EXERCISE BRIEF: Report back every line below that carries the word "forEach".

*** SUPPLIED RECORDS ***

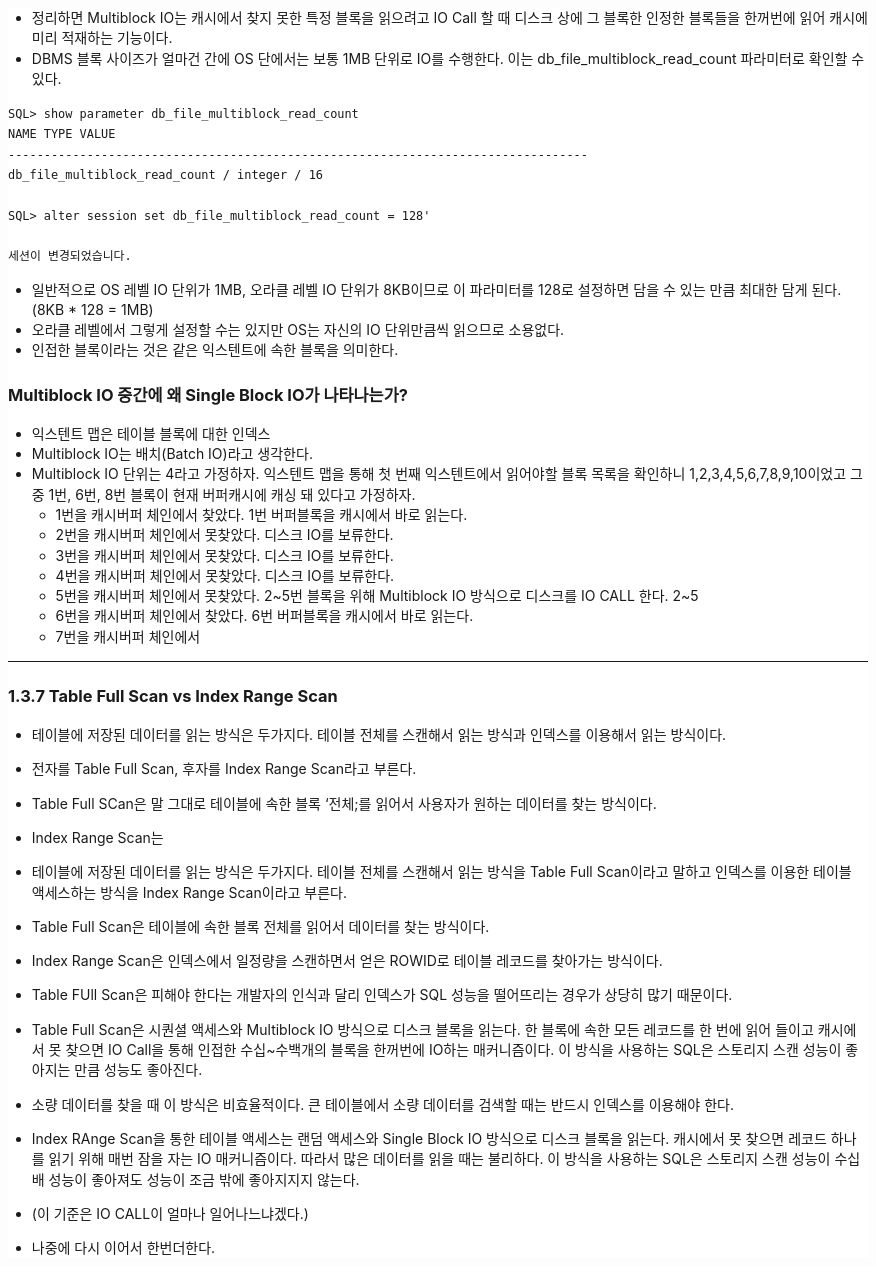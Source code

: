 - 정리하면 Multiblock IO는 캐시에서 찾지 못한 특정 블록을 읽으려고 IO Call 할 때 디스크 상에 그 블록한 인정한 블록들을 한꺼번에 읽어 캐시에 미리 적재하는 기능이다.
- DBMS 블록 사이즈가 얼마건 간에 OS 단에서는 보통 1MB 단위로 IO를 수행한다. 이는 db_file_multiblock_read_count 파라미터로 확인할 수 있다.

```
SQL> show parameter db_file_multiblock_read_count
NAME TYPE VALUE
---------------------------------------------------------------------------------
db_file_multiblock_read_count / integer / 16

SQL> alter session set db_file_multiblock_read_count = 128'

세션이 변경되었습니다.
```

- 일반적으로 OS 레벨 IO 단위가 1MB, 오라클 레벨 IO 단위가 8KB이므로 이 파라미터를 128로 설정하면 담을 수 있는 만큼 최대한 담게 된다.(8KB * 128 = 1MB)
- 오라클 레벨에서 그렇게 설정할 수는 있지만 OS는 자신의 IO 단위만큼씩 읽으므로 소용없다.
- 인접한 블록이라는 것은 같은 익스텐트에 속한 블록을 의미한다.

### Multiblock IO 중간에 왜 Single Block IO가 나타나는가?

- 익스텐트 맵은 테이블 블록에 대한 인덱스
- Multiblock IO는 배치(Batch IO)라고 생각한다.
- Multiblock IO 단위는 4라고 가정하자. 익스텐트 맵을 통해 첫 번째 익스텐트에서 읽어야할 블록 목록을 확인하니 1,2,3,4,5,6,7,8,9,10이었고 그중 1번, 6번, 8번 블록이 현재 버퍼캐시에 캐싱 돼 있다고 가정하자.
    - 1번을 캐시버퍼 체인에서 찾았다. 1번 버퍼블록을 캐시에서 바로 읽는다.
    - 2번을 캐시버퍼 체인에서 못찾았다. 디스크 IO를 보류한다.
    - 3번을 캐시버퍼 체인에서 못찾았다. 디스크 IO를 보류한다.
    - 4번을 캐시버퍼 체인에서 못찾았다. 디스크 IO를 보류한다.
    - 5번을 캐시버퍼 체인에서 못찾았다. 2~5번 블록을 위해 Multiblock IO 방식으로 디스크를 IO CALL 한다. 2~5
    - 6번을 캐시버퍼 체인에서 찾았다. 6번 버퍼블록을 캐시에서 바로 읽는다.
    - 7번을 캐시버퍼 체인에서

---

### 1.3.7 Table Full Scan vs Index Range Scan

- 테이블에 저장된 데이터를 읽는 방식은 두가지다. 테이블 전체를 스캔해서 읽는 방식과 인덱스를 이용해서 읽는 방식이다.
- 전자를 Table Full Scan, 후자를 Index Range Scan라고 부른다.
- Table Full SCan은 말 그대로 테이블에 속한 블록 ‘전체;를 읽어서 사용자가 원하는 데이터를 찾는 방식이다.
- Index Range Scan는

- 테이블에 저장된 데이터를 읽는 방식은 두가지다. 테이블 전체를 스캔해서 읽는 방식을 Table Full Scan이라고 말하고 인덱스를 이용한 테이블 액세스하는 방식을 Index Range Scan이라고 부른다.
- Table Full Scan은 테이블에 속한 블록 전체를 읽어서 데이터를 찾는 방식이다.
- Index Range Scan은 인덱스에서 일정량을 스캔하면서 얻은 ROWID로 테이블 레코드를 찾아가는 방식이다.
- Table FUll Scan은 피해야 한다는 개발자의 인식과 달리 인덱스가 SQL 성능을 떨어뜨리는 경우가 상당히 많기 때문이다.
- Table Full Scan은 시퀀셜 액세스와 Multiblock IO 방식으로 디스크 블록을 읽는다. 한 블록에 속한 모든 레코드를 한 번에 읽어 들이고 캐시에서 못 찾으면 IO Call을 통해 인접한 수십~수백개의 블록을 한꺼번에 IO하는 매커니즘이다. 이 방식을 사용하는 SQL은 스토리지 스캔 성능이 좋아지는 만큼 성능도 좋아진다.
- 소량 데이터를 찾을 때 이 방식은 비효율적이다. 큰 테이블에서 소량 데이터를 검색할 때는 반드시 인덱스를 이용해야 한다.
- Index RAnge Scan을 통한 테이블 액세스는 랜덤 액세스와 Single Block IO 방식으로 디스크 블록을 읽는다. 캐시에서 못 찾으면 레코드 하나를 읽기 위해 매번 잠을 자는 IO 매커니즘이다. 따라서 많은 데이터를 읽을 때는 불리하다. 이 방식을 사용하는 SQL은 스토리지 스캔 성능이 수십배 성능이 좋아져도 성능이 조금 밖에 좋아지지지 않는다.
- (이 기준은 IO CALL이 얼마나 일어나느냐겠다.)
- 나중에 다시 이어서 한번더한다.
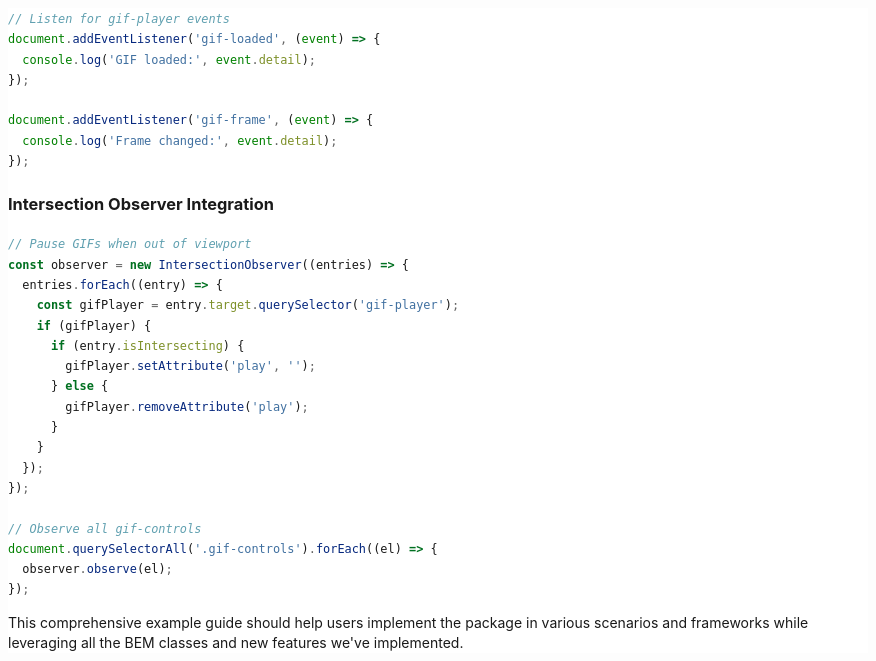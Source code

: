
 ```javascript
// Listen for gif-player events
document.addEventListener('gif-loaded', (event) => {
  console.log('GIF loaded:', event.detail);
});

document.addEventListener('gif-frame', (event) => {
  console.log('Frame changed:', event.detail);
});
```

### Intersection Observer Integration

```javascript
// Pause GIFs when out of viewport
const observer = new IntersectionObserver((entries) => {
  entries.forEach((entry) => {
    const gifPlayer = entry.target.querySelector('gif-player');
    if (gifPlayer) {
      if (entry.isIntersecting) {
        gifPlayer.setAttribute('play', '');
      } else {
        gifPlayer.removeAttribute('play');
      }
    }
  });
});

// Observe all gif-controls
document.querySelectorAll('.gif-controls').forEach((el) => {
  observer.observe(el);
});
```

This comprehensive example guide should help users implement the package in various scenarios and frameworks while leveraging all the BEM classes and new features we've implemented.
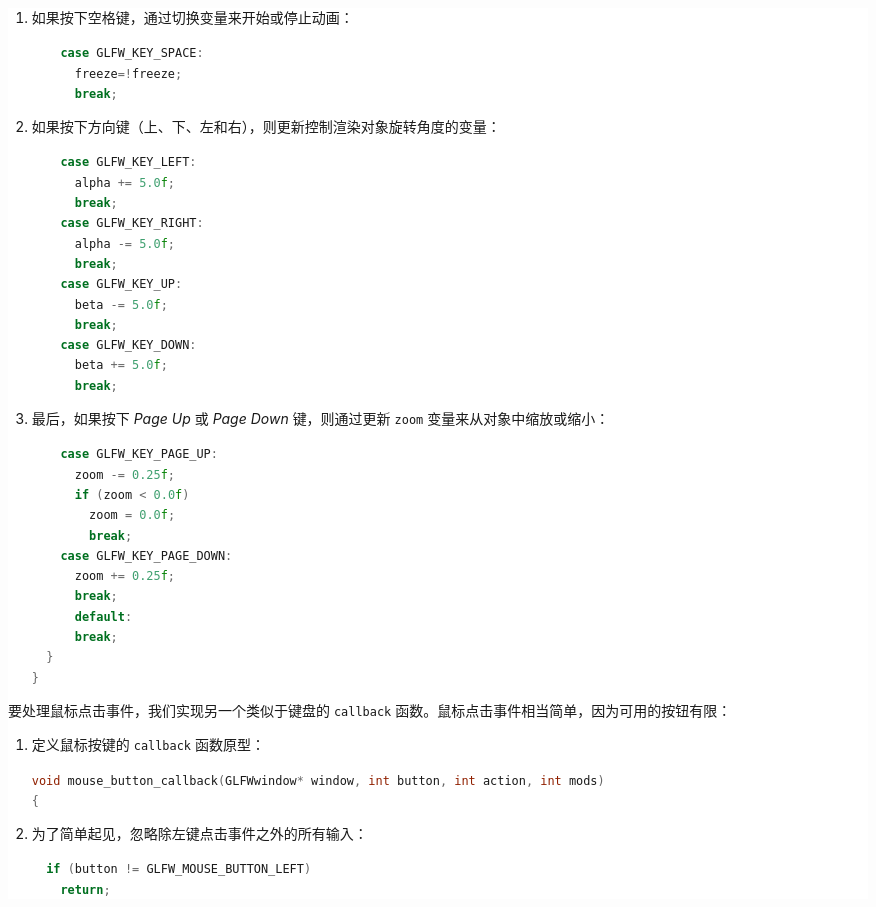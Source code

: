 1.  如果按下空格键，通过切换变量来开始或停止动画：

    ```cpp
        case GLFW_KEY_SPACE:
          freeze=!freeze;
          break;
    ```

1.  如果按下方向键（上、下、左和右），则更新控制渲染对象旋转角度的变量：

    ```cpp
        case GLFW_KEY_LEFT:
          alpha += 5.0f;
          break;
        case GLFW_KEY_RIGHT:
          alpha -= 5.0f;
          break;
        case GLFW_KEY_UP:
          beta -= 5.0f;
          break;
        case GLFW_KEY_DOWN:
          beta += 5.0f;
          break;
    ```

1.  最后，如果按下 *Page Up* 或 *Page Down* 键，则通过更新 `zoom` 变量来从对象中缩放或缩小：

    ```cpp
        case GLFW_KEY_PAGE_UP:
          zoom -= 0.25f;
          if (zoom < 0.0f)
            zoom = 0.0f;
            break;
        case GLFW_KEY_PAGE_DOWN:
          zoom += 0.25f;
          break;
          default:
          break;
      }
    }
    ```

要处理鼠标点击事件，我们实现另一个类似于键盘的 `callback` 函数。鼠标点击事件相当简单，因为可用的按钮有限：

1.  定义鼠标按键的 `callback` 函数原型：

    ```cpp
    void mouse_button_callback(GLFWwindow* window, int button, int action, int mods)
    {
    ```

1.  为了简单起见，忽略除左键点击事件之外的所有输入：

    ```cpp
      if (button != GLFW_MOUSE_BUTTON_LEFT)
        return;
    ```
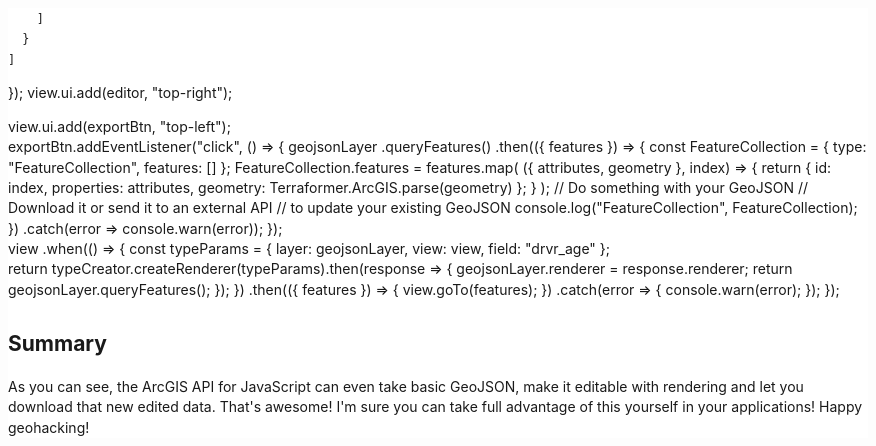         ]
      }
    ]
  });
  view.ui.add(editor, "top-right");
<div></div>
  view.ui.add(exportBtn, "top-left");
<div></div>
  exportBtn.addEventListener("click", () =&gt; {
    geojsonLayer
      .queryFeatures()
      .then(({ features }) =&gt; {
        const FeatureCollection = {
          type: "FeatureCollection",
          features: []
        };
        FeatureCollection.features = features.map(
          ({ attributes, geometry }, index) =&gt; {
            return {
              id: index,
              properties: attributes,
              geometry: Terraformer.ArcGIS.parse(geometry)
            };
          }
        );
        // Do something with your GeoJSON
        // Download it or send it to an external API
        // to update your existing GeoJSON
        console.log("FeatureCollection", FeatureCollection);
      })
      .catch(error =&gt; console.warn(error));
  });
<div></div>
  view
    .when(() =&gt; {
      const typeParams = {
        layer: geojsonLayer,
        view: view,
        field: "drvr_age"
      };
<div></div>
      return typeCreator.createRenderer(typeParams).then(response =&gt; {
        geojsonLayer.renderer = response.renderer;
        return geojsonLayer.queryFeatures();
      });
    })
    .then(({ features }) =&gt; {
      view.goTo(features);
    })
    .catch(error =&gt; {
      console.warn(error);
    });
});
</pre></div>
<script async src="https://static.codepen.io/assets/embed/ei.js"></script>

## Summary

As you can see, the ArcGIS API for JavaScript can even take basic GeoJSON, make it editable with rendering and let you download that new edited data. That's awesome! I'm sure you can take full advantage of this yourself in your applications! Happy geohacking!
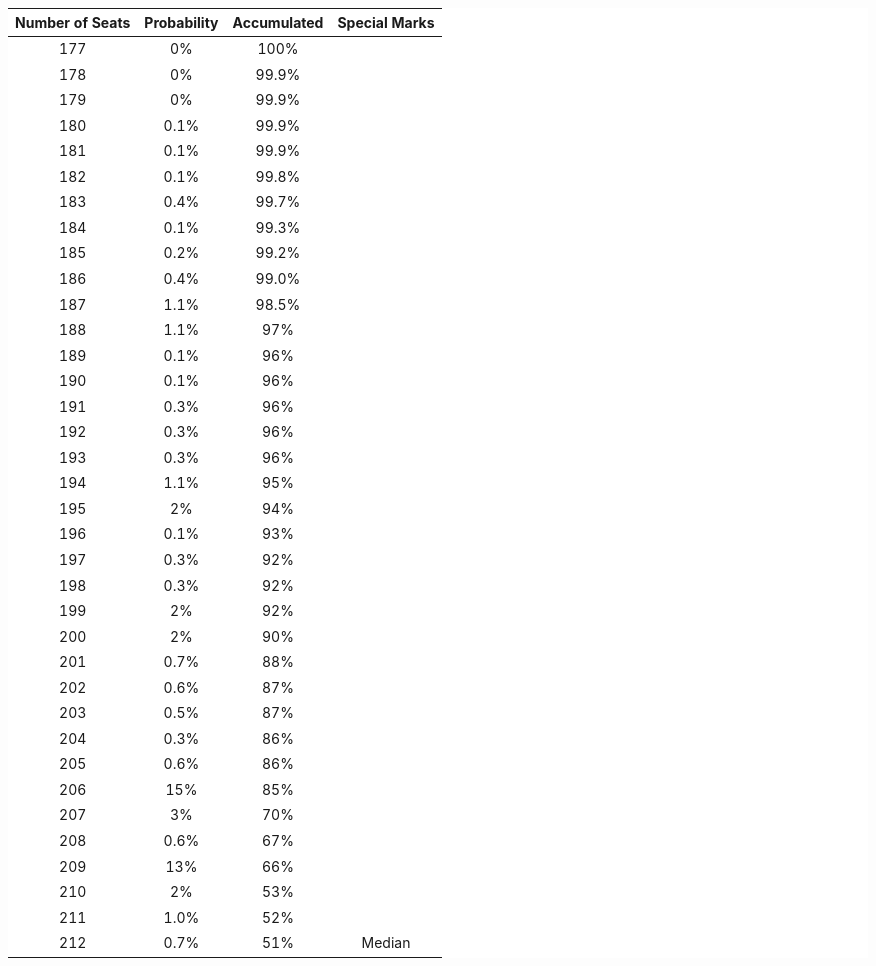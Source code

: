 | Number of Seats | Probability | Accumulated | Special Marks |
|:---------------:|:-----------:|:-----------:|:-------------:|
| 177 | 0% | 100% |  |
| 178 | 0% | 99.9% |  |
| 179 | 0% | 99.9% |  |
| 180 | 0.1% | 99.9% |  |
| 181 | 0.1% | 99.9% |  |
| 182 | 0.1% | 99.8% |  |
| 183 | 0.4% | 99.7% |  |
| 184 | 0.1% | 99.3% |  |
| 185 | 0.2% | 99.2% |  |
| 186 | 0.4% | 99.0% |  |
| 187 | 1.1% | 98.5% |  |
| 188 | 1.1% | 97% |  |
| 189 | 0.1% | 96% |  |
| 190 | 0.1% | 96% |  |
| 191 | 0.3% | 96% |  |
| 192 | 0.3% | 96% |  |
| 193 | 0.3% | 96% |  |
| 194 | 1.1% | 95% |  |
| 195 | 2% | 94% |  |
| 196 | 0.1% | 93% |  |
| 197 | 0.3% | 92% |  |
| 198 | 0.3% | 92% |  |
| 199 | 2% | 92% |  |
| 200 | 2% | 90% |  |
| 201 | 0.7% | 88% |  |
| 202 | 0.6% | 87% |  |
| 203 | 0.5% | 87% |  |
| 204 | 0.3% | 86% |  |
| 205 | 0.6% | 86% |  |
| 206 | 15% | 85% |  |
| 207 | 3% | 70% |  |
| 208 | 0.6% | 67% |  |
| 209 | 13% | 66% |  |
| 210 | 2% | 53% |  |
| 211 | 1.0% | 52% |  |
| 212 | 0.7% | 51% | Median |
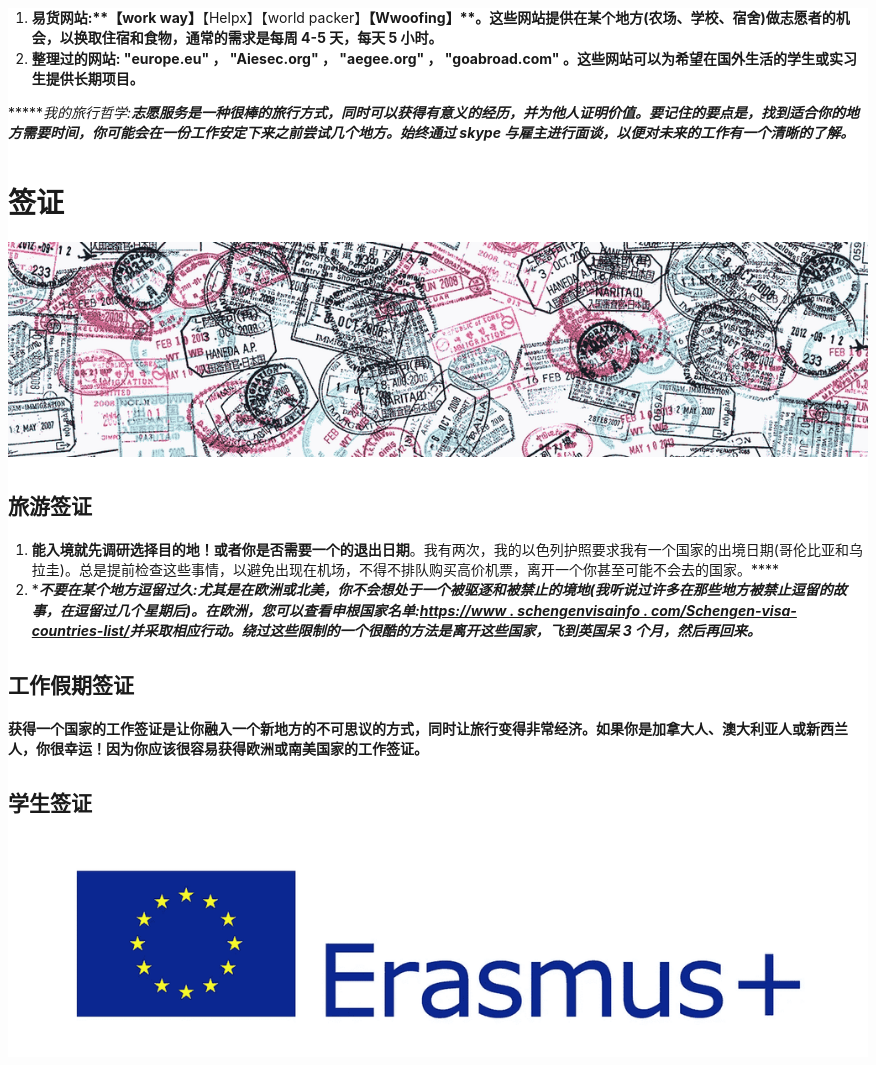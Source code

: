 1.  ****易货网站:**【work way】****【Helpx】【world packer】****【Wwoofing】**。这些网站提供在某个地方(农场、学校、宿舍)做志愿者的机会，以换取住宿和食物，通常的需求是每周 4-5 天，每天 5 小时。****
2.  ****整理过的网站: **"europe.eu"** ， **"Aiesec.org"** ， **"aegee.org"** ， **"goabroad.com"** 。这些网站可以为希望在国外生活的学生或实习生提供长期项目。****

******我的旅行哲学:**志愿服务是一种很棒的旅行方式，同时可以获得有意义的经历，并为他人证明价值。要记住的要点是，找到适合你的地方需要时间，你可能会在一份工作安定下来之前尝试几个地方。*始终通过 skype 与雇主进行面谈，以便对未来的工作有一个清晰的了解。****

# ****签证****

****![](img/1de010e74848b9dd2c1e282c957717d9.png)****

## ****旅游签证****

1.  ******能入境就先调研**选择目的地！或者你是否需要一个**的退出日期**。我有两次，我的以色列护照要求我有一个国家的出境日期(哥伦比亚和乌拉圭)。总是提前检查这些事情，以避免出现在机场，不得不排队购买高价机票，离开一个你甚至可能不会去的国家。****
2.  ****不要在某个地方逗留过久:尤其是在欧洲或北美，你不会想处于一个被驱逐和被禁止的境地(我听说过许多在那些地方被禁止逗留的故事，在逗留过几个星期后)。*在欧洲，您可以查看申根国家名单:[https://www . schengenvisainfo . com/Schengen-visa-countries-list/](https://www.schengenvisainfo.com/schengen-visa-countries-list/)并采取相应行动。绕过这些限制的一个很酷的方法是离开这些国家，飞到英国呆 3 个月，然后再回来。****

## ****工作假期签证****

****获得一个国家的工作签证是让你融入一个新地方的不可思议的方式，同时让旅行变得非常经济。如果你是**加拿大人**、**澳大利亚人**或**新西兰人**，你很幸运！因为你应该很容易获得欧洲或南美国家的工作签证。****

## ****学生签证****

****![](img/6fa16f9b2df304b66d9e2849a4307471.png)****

*** End of SUPPLIED RECORDS ***

EXERCISE RESULT:
  entries.forEach((entry) => {
document.querySelectorAll('.gif-controls').forEach((el) => {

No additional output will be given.